Inpatient Facility Coding & Compliance Alert

You Be the Coder:

How to Handle Donor Transplant Suitability Testing

Question: Could you please explain how we should bill for typing by serology for a bone marrow recipient and three potential donors in the family?

Iowa Subscriber

Answer: Many payers restrict initial testing to A, B, and DR antigens to establish bone marrow transplant donor suitability. Assuming that you’re testing the recipient and the potential donors for multiple A, B and DR antigens, you should bill each person’s tests as follows:

  • For multiple A and B antigens, report one unit of 86813 (HLA typing; A, B, or C, multiple antigens)
  • For multiple DR antigens, report one unit of 86817 (… DR/DQ, multiple antigens).

You should only report one unit of each because the codes describe “multiple” antigens.
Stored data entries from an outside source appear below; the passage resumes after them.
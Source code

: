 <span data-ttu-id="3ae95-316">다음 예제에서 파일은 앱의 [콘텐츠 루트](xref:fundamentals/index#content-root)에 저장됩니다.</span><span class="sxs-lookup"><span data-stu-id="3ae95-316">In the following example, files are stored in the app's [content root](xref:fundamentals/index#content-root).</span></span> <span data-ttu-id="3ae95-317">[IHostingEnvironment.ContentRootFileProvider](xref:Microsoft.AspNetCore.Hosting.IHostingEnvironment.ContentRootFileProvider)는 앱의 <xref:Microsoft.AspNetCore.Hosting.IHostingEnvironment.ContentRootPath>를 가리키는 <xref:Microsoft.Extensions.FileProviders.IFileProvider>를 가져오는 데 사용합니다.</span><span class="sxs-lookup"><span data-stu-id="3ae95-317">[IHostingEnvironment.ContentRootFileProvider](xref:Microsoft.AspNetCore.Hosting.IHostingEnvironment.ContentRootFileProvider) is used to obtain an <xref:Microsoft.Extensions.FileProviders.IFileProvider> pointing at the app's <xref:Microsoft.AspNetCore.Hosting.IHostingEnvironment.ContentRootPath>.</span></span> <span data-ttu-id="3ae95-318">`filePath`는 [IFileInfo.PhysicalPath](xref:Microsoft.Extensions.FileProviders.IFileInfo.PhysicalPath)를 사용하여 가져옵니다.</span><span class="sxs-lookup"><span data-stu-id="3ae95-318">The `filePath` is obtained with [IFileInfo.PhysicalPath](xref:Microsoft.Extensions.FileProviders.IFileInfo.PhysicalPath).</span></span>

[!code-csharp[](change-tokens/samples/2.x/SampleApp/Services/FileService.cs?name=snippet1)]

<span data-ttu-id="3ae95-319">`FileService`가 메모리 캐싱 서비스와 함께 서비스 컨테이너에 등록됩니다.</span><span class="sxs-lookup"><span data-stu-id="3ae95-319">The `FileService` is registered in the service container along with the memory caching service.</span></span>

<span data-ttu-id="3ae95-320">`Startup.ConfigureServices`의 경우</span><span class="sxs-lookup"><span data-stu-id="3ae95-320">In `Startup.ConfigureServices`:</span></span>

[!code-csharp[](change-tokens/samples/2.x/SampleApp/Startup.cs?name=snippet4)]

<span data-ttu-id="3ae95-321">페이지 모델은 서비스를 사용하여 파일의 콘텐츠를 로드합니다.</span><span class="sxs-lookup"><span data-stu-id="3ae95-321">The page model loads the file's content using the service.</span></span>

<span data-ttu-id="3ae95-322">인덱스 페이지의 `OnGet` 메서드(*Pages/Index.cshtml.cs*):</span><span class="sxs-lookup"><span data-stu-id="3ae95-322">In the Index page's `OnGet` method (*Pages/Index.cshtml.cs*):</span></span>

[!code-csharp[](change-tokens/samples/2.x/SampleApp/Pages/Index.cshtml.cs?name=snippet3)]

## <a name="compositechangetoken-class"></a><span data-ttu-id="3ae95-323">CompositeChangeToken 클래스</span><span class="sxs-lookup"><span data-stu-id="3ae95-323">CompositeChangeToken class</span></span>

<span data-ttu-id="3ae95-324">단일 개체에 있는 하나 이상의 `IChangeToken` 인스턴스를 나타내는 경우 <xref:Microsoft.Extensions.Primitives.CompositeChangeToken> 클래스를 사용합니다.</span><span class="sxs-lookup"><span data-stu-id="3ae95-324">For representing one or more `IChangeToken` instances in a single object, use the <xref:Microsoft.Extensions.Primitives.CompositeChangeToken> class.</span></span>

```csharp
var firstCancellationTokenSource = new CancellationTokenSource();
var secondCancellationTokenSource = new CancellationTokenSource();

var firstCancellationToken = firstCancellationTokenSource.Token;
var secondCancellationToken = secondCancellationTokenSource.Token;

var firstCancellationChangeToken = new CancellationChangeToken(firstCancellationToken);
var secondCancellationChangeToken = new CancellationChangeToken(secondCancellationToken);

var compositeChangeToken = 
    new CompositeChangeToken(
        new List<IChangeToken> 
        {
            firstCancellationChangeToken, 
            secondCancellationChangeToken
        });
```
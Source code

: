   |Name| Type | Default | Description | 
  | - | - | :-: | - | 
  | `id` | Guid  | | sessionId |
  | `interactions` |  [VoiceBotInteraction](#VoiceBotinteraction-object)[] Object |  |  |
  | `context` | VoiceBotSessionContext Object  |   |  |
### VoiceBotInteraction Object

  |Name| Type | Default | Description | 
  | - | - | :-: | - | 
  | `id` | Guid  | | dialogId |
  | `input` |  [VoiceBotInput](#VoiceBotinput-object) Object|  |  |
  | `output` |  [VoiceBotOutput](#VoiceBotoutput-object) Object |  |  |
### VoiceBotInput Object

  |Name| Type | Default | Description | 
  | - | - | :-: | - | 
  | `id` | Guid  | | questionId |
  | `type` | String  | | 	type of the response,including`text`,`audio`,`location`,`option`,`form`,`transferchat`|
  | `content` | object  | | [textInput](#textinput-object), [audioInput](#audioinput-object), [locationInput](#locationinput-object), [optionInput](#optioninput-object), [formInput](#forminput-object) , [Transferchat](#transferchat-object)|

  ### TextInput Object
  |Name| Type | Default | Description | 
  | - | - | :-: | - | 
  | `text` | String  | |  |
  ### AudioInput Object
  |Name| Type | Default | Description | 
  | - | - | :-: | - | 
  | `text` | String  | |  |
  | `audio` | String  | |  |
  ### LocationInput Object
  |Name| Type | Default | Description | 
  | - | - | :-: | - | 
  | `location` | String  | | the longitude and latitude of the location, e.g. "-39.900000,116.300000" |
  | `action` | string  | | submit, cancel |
Caution: You’ll need to get specific information from your payer about billing and coverage issues. Typically, a bone marrow transplant recipient has a charge file that chronicles services involving the transplant, including tissue typing services for potential donors. These charges are collected into a revenue class for the transplant, and become part of the Diagnosis Related Group (DRG) for inpatient services.

Like blood typing, tissue typing needs to be done only once in a person’s lifetime, so the information is pulled from a bone marrow transplant registry if the potential donor has already been tested.